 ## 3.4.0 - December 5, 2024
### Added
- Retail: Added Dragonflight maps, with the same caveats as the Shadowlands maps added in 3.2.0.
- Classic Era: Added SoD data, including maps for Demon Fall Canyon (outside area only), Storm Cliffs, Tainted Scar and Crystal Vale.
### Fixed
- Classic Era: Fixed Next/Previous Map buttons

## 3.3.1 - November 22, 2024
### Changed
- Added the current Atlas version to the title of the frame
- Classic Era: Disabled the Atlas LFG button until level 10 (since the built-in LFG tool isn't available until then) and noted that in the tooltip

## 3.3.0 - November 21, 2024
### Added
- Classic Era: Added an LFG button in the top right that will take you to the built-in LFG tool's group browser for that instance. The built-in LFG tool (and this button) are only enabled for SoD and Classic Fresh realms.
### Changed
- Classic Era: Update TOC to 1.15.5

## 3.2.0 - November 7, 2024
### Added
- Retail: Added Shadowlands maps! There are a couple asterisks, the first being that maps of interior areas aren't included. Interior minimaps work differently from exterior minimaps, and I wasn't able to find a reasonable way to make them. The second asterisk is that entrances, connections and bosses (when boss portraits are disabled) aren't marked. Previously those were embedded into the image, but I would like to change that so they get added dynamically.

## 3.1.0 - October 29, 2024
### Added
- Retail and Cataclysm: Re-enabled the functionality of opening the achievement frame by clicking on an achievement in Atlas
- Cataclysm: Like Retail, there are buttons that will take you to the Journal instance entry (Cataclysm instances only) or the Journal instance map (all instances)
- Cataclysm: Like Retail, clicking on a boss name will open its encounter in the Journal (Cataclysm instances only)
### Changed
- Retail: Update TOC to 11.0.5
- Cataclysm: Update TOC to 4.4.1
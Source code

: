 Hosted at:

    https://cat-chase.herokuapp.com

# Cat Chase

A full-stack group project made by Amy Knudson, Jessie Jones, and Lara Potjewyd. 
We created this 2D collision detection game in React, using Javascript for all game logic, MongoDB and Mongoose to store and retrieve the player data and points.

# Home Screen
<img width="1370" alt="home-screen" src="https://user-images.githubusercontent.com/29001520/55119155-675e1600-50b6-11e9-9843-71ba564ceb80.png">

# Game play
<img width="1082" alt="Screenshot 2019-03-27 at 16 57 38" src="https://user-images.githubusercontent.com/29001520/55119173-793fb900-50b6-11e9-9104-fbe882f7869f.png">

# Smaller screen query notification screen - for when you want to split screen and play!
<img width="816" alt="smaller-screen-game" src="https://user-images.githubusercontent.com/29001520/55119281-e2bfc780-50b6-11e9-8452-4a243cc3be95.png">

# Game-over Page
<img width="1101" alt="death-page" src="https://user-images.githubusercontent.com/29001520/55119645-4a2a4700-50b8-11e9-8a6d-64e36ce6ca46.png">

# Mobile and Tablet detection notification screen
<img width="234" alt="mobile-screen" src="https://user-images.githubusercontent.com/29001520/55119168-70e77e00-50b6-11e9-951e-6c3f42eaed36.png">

────

◆ Exercise details ◆
Your answer should be the listing itself, repeated exactly.

◆ Exercise solution ◆
 ## 3.4.0 - December 5, 2024
### Added
- Retail: Added Dragonflight maps, with the same caveats as the Shadowlands maps added in 3.2.0.
- Classic Era: Added SoD data, including maps for Demon Fall Canyon (outside area only), Storm Cliffs, Tainted Scar and Crystal Vale.
### Fixed
- Classic Era: Fixed Next/Previous Map buttons

## 3.3.1 - November 22, 2024
### Changed
- Added the current Atlas version to the title of the frame
- Classic Era: Disabled the Atlas LFG button until level 10 (since the built-in LFG tool isn't available until then) and noted that in the tooltip

## 3.3.0 - November 21, 2024
### Added
- Classic Era: Added an LFG button in the top right that will take you to the built-in LFG tool's group browser for that instance. The built-in LFG tool (and this button) are only enabled for SoD and Classic Fresh realms.
### Changed
- Classic Era: Update TOC to 1.15.5

## 3.2.0 - November 7, 2024
### Added
- Retail: Added Shadowlands maps! There are a couple asterisks, the first being that maps of interior areas aren't included. Interior minimaps work differently from exterior minimaps, and I wasn't able to find a reasonable way to make them. The second asterisk is that entrances, connections and bosses (when boss portraits are disabled) aren't marked. Previously those were embedded into the image, but I would like to change that so they get added dynamically.

## 3.1.0 - October 29, 2024
### Added
- Retail and Cataclysm: Re-enabled the functionality of opening the achievement frame by clicking on an achievement in Atlas
- Cataclysm: Like Retail, there are buttons that will take you to the Journal instance entry (Cataclysm instances only) or the Journal instance map (all instances)
- Cataclysm: Like Retail, clicking on a boss name will open its encounter in the Journal (Cataclysm instances only)
### Changed
- Retail: Update TOC to 11.0.5
- Cataclysm: Update TOC to 4.4.1
Source code

: Hosted at:

    https://cat-chase.herokuapp.com

# Cat Chase

A full-stack group project made by Amy Knudson, Jessie Jones, and Lara Potjewyd. 
We created this 2D collision detection game in React, using Javascript for all game logic, MongoDB and Mongoose to store and retrieve the player data and points.

# Home Screen
<img width="1370" alt="home-screen" src="https://user-images.githubusercontent.com/29001520/55119155-675e1600-50b6-11e9-9843-71ba564ceb80.png">

# Game play
<img width="1082" alt="Screenshot 2019-03-27 at 16 57 38" src="https://user-images.githubusercontent.com/29001520/55119173-793fb900-50b6-11e9-9104-fbe882f7869f.png">

# Smaller screen query notification screen - for when you want to split screen and play!
<img width="816" alt="smaller-screen-game" src="https://user-images.githubusercontent.com/29001520/55119281-e2bfc780-50b6-11e9-8452-4a243cc3be95.png">

# Game-over Page
<img width="1101" alt="death-page" src="https://user-images.githubusercontent.com/29001520/55119645-4a2a4700-50b8-11e9-8a6d-64e36ce6ca46.png">

# Mobile and Tablet detection notification screen
<img width="234" alt="mobile-screen" src="https://user-images.githubusercontent.com/29001520/55119168-70e77e00-50b6-11e9-951e-6c3f42eaed36.png">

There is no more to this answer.